Indians complained the EU was distracted by problems at home and its focus on China. Europeans said India was too mesmerised by the US to pay attention to Europe. Contacts between the two sides were desultory, slow-moving and lacklustre.
Finally, after a year-long wait, it looks like this could change. Whether it is his “Make in India” campaign or plans for “Digital India” and “smart cities”, Modi knows he needs European know-how and money. Europe, for its part, is eager to be involved in the massive overhaul of the Indian economic system that the prime minister is promising.
Modi’s warm embrace of foreign partners could soon therefore also extend to the EU and not just national European governments. To make the Delhi-Brussels rapprochement sustainable, action is required in some important areas.
First, after a year of little or no high-level contact, Delhi and Brussels must resume negotiations on the much delayed Bilateral Trade and Investment Agreement (BTIA), a comprehensive deal covering all areas in goods, services and public procurement in both markets. Once signed, the agreement could act as an important launching pad for increased European investments in India.
Second, India’s new economic programme opens up fresh avenues for increased EU-India alliance which go beyond the two sides’ traditional interaction. This could include cooperation in areas where both sides have a strong economic interest such as infrastructure investments, sustainable urbanisation, innovation and synergies between “Digital India” and the EU’s agenda for a Digital Single Market.
Third and most importantly, there are hopes that EU and Indian leaders could meet for summit talks, possibly in November this year to coincide with the G20 summit in Antalya, Turkey. With no bilateral summit held over the last three years — the last such gathering was in February 2012 in Delhi — the EU-India relationship is in desperate need of renewed political direction to give it a new lease of life.
Both sides agree that EU-India relations need to be broadened to include a “beyond-trade” agenda — and that Modi’s wide-ranging modernisation programme offers ample opportunities for such new synergies. Realistically, however, a quick relaunch of the stalled BTIA negotiations is required to get the relationship back on a constructive track and for discussions to begin in new areas.
This may now happen. EU Trade Commissioner Cecilia Malmström and Indian Commerce Minister Nirmala Sitharaman, who met on the margins of an OECD meeting in Paris on June 4, have agreed to restart the BTIA talks as soon as possible. Contacts are expected to resume soon, leading to cautious hopes that the deal — eight years in the making — will finally be clinched early next year.
The EU has made clear that it is targeting the emerging well-off Indian middle class for enhanced market access in automobiles, wines and spirits, and cheese. Brussels is also calling for reform in Indian laws on intellectual property rights, trade and environment, trade and labour, and wants liberal access in insurance, banking and retail trade. India, for its part, is insisting on more labour mobility, professional work visas and recognition as a data-secure country to attract more European investments in its high-tech sector.

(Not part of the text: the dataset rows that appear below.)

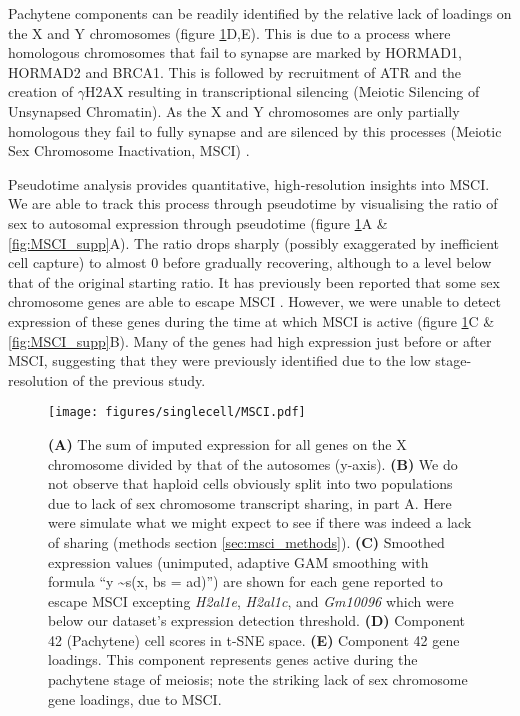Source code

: Pachytene components can be readily identified by the relative lack of loadings on the X and Y chromosomes (figure \ref{fig:MSCI}D,E). This is due to a process where homologous chromosomes that fail to synapse are marked by HORMAD1, HORMAD2 and BRCA1. This is followed by recruitment of ATR and the creation of $\gamma$H2AX resulting in transcriptional silencing (Meiotic Silencing of Unsynapsed Chromatin). As the X and Y chromosomes are only partially homologous they fail to fully synapse and are silenced by this processes (Meiotic Sex Chromosome Inactivation, MSCI) \parencite{Turner2007Meiotic, Turner2015Meiotic}.

Pseudotime analysis provides quantitative, high-resolution insights into MSCI. We are able to track this process through pseudotime by visualising the ratio of sex to autosomal expression through pseudotime (figure \ref{fig:MSCI}A \& \ref{fig:MSCI_supp}A). The ratio drops sharply (possibly exaggerated by inefficient cell capture) to almost 0 before gradually recovering, although to a level below that of the original starting ratio. It has previously been reported that some sex chromosome genes are able to escape MSCI \parencite{daCruz2016Transcriptome, Soumillon2013Cellular}. However, we were unable to detect expression of these genes during the time at which MSCI is active (figure \ref{fig:MSCI}C \& \ref{fig:MSCI_supp}B). Many of the genes had high expression just before or after MSCI, suggesting that they were previously identified due to the low stage-resolution of the previous study. 

\begin{figure}[H]
	\centering
	\texttt{[image: figures/singlecell/MSCI.pdf]}
	\caption[Meiotic Sex Chromosome Inactivation]{
		\textbf{(A)} The sum of imputed expression for all genes on the X chromosome divided by that of the autosomes (y-axis).
		\textbf{(B)} We do not observe that haploid cells obviously split into two populations due to lack of sex chromosome transcript sharing, in part A. Here were simulate what we might expect to see if there was indeed a lack of sharing (methods section \ref{sec:msci_methods}).
		\textbf{(C)} Smoothed expression values (unimputed, adaptive GAM smoothing with formula ``y \textasciitilde s(x, bs = ad)'') are shown for each gene reported to escape MSCI \parencite{daCruz2016Transcriptome} excepting \textit{H2al1e}, \textit{H2al1c}, and \textit{Gm10096} which were below our dataset's expression detection threshold.
		\textbf{(D)} Component 42 (Pachytene) cell scores in t-SNE space.
		\textbf{(E)} Component 42 gene loadings. This component represents genes active during the pachytene stage of meiosis; note the striking lack of sex chromosome gene loadings, due to MSCI.
	}
	\label{fig:MSCI}
\end{figure}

With two-way trade estimated at around €72.5 billion in 2014 while the EU’s investment stock in India was €34.7 billion in 2013, there is certainly ample room for improvement. But agreement on BTIA will require that both sides summon up the political will to look beyond the array of technical issues to the deeper strategic importance of their relations.
In order to get India and the EU talking to each other on these and other equally interesting topics, Modi’s can-do spirit needs to filter down to different, less adventurous echelons of the Indian bureaucracy. The European External Action Service, meanwhile, must work in tandem with the European Commission’s trade and other departments to hammer out a fresh EU-India agenda for action which looks at new areas and interests. Such an action plan should be short, snappy and action-oriented, rather than the long wish list which the EU traditionally draws up with and for its partners. Hopefully, Such a pithy document could then be approved at the EU-India summit later this year.
Above all, both sides must take a fresh look at each other. European member states have already recognised the importance of India, both as a regional actor and an influential global player. It is time the EU institutions shed their reservations and engaged with India as an increasingly powerful 21st century partner.
Equally, India should recognise that while relations with national European governments are important, the EU also has much to offer. It would be a pity if the full potential of EU-India ties were to remain untapped and unexplored for another long period.
—The writer is Dawn’s correspondent in Brussels.